Spending on health services in Australia, as a proportion of Gross Domestic Product (GDP), fell for the second consecutive year during 1994-95, according to figures released today by the Australian Institute of Health and Welfare.
Health Expenditure Bulletin No. 12 shows that Australia as a nation spent $38.5 billion or 8.4% of Gross Domestic Product on health services during 1994-95.
This continues the decline from 1993-94 when health services expenditure, as a proportion of GDP, fell from 8.6% in 1992-93 to 8.5% in 1993-94.
The fall in the health services expenditure to GDP ratio is largely the result of two factors-growth for health expenditure being lower than that for GDP and a period of two years during which health services prices rose at a slower rate than general prices.

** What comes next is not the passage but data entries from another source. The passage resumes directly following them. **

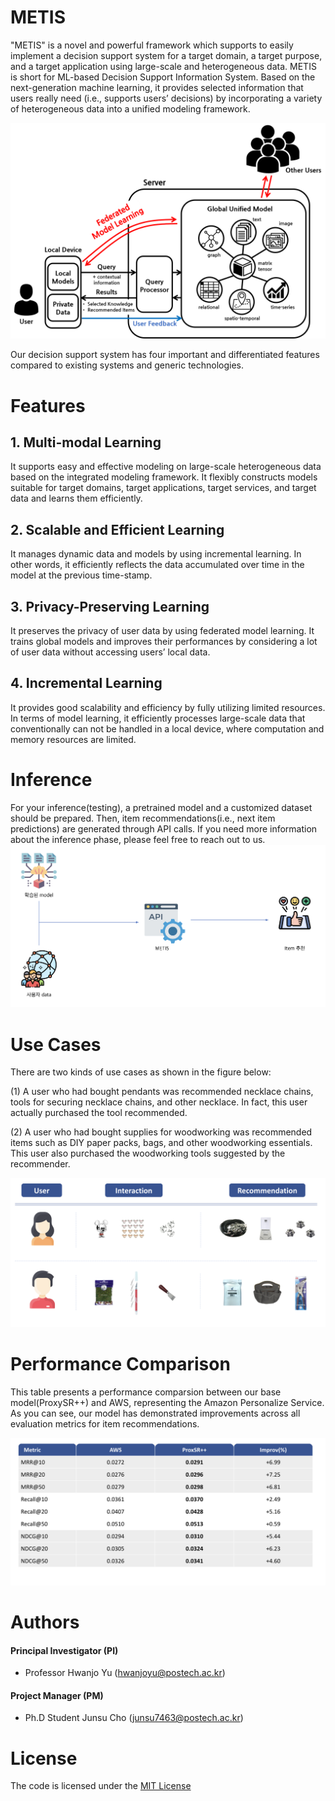 # METIS

"METIS" is a novel and powerful framework which supports to easily implement a decision support system for a target domain, a target purpose, and a target application using large-scale and heterogeneous data.
METIS is short for ML-based Decision Support Information System. 
Based on the next-generation machine learning, it provides selected information that users really need (i.e., supports users’ decisions) by incorporating a variety of heterogeneous data into a unified modeling framework.

[<img src="./blob/figures/using_scenario.png">](http://di.postech.ac.kr/)

Our decision support system has four important and differentiated features compared to existing systems and generic technologies.

# Features

## 1. Multi-modal Learning

It supports easy and effective modeling on large-scale heterogeneous data based on the integrated modeling framework. It flexibly constructs models suitable for target domains, target applications, target services, and target data and learns them efficiently.

## 2. Scalable and Efficient Learning

It manages dynamic data and models by using incremental learning. In other words, it efficiently reflects the data accumulated over time in the model at the previous time-stamp.

## 3. Privacy-Preserving Learning

It preserves the privacy of user data by using federated model learning. It trains global models and improves their performances by considering a lot of user data without accessing users’ local data.

## 4. Incremental Learning

It provides good scalability and efficiency by fully utilizing limited resources. In terms of model learning, it efficiently processes large-scale data that conventionally can not be handled in a local device, where computation and memory resources are limited.

# Inference
For your inference(testing), a pretrained model and a customized dataset should be prepared. Then, item recommendations(i.e., next item predictions) are generated through API calls. If you need more information about the inference phase, please feel free to reach out to us.
<img src="./blob/figures/Inference.png">

# Use Cases
There are two kinds of use cases as shown in the figure below:

(1) A user who had bought pendants was recommended necklace chains, tools for securing necklace chains, and other necklace. In fact, this user actually purchased the tool recommended. 

(2) A user who had bought supplies for woodworking was recommended items such as DIY paper packs, bags, and other woodworking essentials. This user also purchased the woodworking tools suggested by the recommender.

<img src="./blob/figures/user_case.png">

# Performance Comparison
This table presents a performance comparsion between our base model(ProxySR++) and AWS, representing the Amazon Personalize Service. As you can see, our model has demonstrated improvements across all evaluation metrics for item recommendations.

<img src="./blob/figures/result.png">


# Authors

#### Principal Investigator (PI)

- Professor Hwanjo Yu (hwanjoyu@postech.ac.kr)

#### Project Manager (PM)

- Ph.D Student Junsu Cho (junsu7463@postech.ac.kr)

# License

The code is licensed under the [MIT License]()
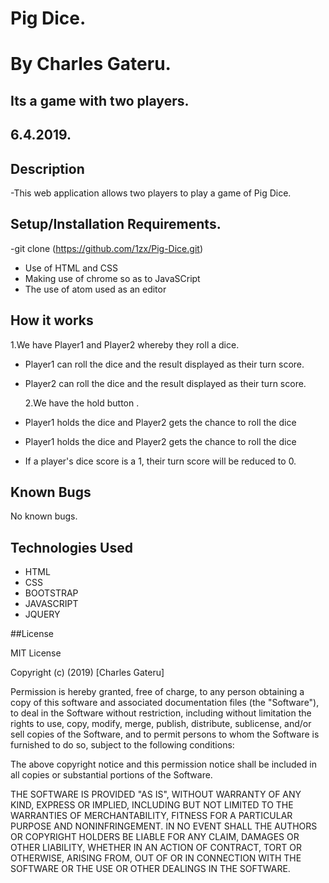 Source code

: # Pig Dice.

# By Charles Gateru.

## Its a game with two players.

## 6.4.2019.

## Description

-This web application allows two players to play a game of Pig Dice.

## Setup/Installation Requirements.
 -git clone  (https://github.com/1zx/Pig-Dice.git)


- Use of HTML and CSS
- Making use of chrome so as to JavaSCript
- The use of atom used as an editor

## How it works

1.We have Player1 and Player2 whereby they roll a dice.

- Player1 can roll the dice and the result displayed as their turn score.
- Player2 can roll the dice and the result displayed as their turn score.

  2.We have the hold button .

- Player1 holds the dice and Player2 gets the chance to roll the dice
- Player1 holds the dice and Player2 gets the chance to roll the dice

- If a player's dice score is a 1, their turn score will be reduced to 0.

## Known Bugs

No known bugs.

## Technologies Used

- HTML
- CSS
- BOOTSTRAP
- JAVASCRIPT
- JQUERY

##License

MIT License

Copyright (c) (2019) [Charles Gateru]

Permission is hereby granted, free of charge, to any person obtaining a copy of this software and associated documentation files (the "Software"), to deal in the Software without restriction, including without limitation the rights to use, copy, modify, merge, publish, distribute, sublicense, and/or sell copies of the Software, and to permit persons to whom the Software is furnished to do so, subject to the following conditions:

The above copyright notice and this permission notice shall be included in all copies or substantial portions of the Software.

THE SOFTWARE IS PROVIDED "AS IS", WITHOUT WARRANTY OF ANY KIND, EXPRESS OR IMPLIED, INCLUDING BUT NOT LIMITED TO THE WARRANTIES OF MERCHANTABILITY, FITNESS FOR A PARTICULAR PURPOSE AND NONINFRINGEMENT. IN NO EVENT SHALL THE AUTHORS OR COPYRIGHT HOLDERS BE LIABLE FOR ANY CLAIM, DAMAGES OR OTHER LIABILITY, WHETHER IN AN ACTION OF CONTRACT, TORT OR OTHERWISE, ARISING FROM, OUT OF OR IN CONNECTION WITH THE SOFTWARE OR THE USE OR OTHER DEALINGS IN THE SOFTWARE.
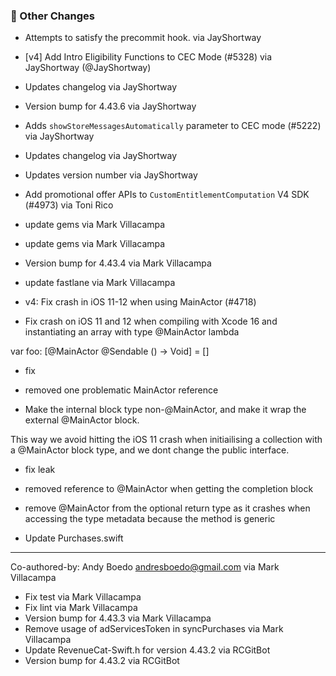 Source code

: ### 🔄 Other Changes
* Attempts to satisfy the precommit hook. via JayShortway
* [v4] Add Intro Eligibility Functions to CEC Mode (#5328) via JayShortway (@JayShortway)
* Updates changelog via JayShortway
* Version bump for 4.43.6 via JayShortway
* Adds `showStoreMessagesAutomatically` parameter to CEC mode (#5222) via JayShortway
* Updates changelog via JayShortway
* Updates version number via JayShortway
* Add promotional offer APIs to `CustomEntitlementComputation` V4 SDK (#4973) via Toni Rico
* update gems via Mark Villacampa
* update gems via Mark Villacampa
* Version bump for 4.43.4 via Mark Villacampa
* update fastlane via Mark Villacampa
* v4: Fix crash in iOS 11-12 when using MainActor (#4718)

* Fix crash on iOS 11 and 12 when compiling with Xcode 16 and instantiating an array with type @MainActor lambda

var foo: [@MainActor @Sendable () -> Void] = []

* fix

* removed one problematic MainActor reference

* Make the internal block type non-@MainActor, and make it wrap the external @MainActor block.

This way we avoid hitting the iOS 11 crash when initiailising a collection with a @MainActor block type, and we dont change the public interface.

* fix leak

* removed reference to @MainActor when getting the completion block

* remove @MainActor from the optional return type as it crashes when accessing the type metadata because the  method is generic

* Update Purchases.swift

---------

Co-authored-by: Andy Boedo <andresboedo@gmail.com> via Mark Villacampa
* Fix test via Mark Villacampa
* Fix lint via Mark Villacampa
* Version bump for 4.43.3 via Mark Villacampa
* Remove usage of adServicesToken in syncPurchases via Mark Villacampa
* Update RevenueCat-Swift.h for version 4.43.2 via RCGitBot
* Version bump for 4.43.2 via RCGitBot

Average spending on health services per Australian was $2,145 in 1994-95, an increase of $89 over the 1993-94 level.
The Institute's health economist, Mr John Goss, said that this study showed that 'growth rates in expenditure on institutional services such as public hospitals and nursing homes, where governments have been able to exercise considerable control on prices and expenditure, have been below the overall average.'
'However, growth in expenditure on non-institutional health care such as private medical services and pharmaceuticals continued to exceed the average, as did expenditure on private hospital services.'
'For example, between 1988-89 and 1993-94 growth in real expenditure on both pharmaceuticals and private hospitals averaged 8.2% per year.'
The study also shows that the proportions of funding for health services expenditure from the government and non-government sectors have remained steady since 1988-89, with governments providing about 68% of total funding for health services.
The study compares Australia's health expenditure with that of eight other OECD countries-Canada, France, Germany, Japan, New Zealand, Sweden, the United Kingdom and the United States. Australia was ranked sixth in terms of the proportion of GDP devoted to health services expenditure in 1993-94.
A major factor in Australia's ability to maintain this 'middle ranking' was the capacity of its health system to control health inflation.